Collected data:
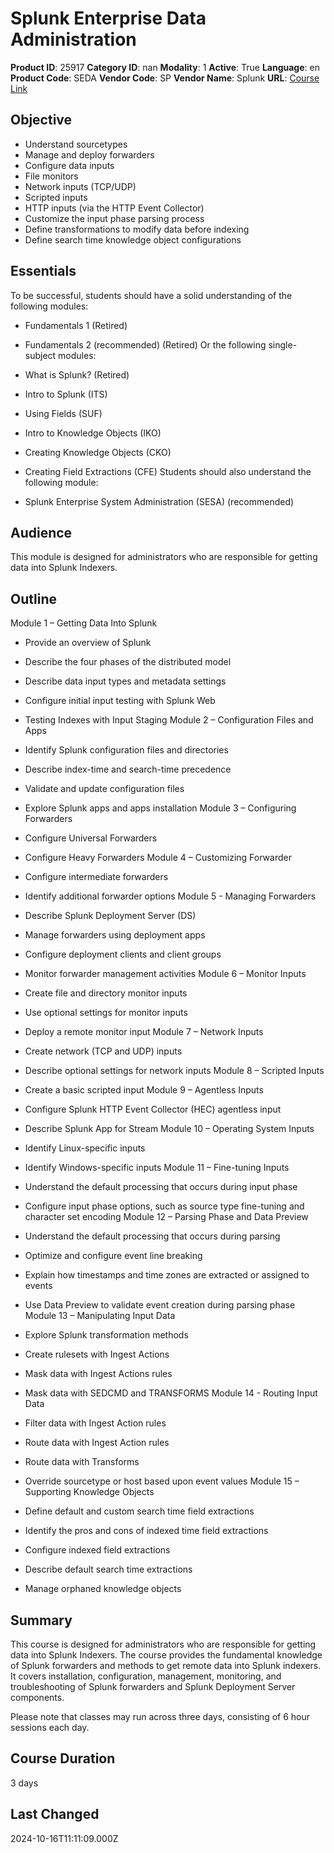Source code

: # Splunk Enterprise Data Administration

**Product ID**: 25917
**Category ID**: nan
**Modality**: 1
**Active**: True
**Language**: en
**Product Code**: SEDA
**Vendor Code**: SP
**Vendor Name**: Splunk
**URL**: [Course Link](https://www.fastlaneus.com/course/splunk-seda)

## Objective
- Understand sourcetypes
- Manage and deploy forwarders
- Configure data inputs
- File monitors
- Network inputs (TCP/UDP)
- Scripted inputs
- HTTP inputs (via the HTTP Event Collector)
- Customize the input phase parsing process
- Define transformations to modify data before indexing
- Define search time knowledge object configurations

## Essentials
To be successful, students should have a solid understanding of the following modules:


- Fundamentals 1 (Retired)
- Fundamentals 2 (recommended) (Retired)
Or the following single-subject modules:


- What is Splunk? (Retired)
- Intro to Splunk (ITS)
- Using Fields (SUF)
- Intro to Knowledge Objects (IKO)
- Creating Knowledge Objects (CKO)
- Creating Field Extractions (CFE)
Students should also understand the following module:


- Splunk Enterprise System Administration (SESA) (recommended)

## Audience
This module is designed for administrators who are responsible for getting data into Splunk Indexers.

## Outline
Module 1 – Getting Data Into Splunk


- Provide an overview of Splunk
- Describe the four phases of the distributed model
- Describe data input types and metadata settings
- Configure initial input testing with Splunk Web
- Testing Indexes with Input Staging
Module 2 – Configuration Files and Apps


- Identify Splunk configuration files and directories
- Describe index-time and search-time precedence
- Validate and update configuration files
- Explore Splunk apps and apps installation
Module 3 – Configuring Forwarders


- Configure Universal Forwarders
- Configure Heavy Forwarders
Module 4 – Customizing Forwarder


- Configure intermediate forwarders
- Identify additional forwarder options
Module 5 - Managing Forwarders


- Describe Splunk Deployment Server (DS)
- Manage forwarders using deployment apps
- Configure deployment clients and client groups
- Monitor forwarder management activities
 Module 6 – Monitor Inputs


- Create file and directory monitor inputs
- Use optional settings for monitor inputs
- Deploy a remote monitor input
Module 7 – Network Inputs


- Create network (TCP and UDP) inputs
- Describe optional settings for network inputs
Module 8 – Scripted Inputs


- Create a basic scripted input
Module 9 – Agentless Inputs


- Configure Splunk HTTP Event Collector (HEC) agentless input
- Describe Splunk App for Stream
Module 10 – Operating System Inputs


- Identify Linux-specific inputs
- Identify Windows-specific inputs
Module 11 – Fine-tuning Inputs


- Understand the default processing that occurs during input phase
- Configure input phase options, such as source type fine-tuning and character set encoding
Module 12 – Parsing Phase and Data Preview


- Understand the default processing that occurs during parsing
- Optimize and configure event line breaking
- Explain how timestamps and time zones are extracted or assigned to events
- Use Data Preview to validate event creation during parsing phase
Module 13 – Manipulating Input Data


- Explore Splunk transformation methods
- Create rulesets with Ingest Actions
- Mask data with Ingest Actions rules
- Mask data with SEDCMD and TRANSFORMS
Module 14 - Routing Input Data


- Filter data with Ingest Action rules
- Route data with Ingest Action rules
- Route data with Transforms
- Override sourcetype or host based upon event values
Module 15 – Supporting Knowledge Objects


- Define default and custom search time field extractions
- Identify the pros and cons of indexed time field extractions
- Configure indexed field extractions
- Describe default search time extractions
- Manage orphaned knowledge objects

## Summary
This course is designed for administrators who are responsible for getting data into Splunk Indexers. The course provides the fundamental knowledge of Splunk forwarders and methods to get remote data into Splunk indexers. It covers installation, configuration, management, monitoring, and troubleshooting of Splunk forwarders and Splunk Deployment Server components.

Please note that classes may run across three days, consisting of 6 hour sessions each day.

## Course Duration
3 days

## Last Changed
2024-10-16T11:11:09.000Z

- [What this task involves]: Where does the string "search" appear in the records? Copy every line that holds it.

- [Task answer]:
- Define search time knowledge object configurations
- Describe index-time and search-time precedence
- Define default and custom search time field extractions
- Describe default search time extractions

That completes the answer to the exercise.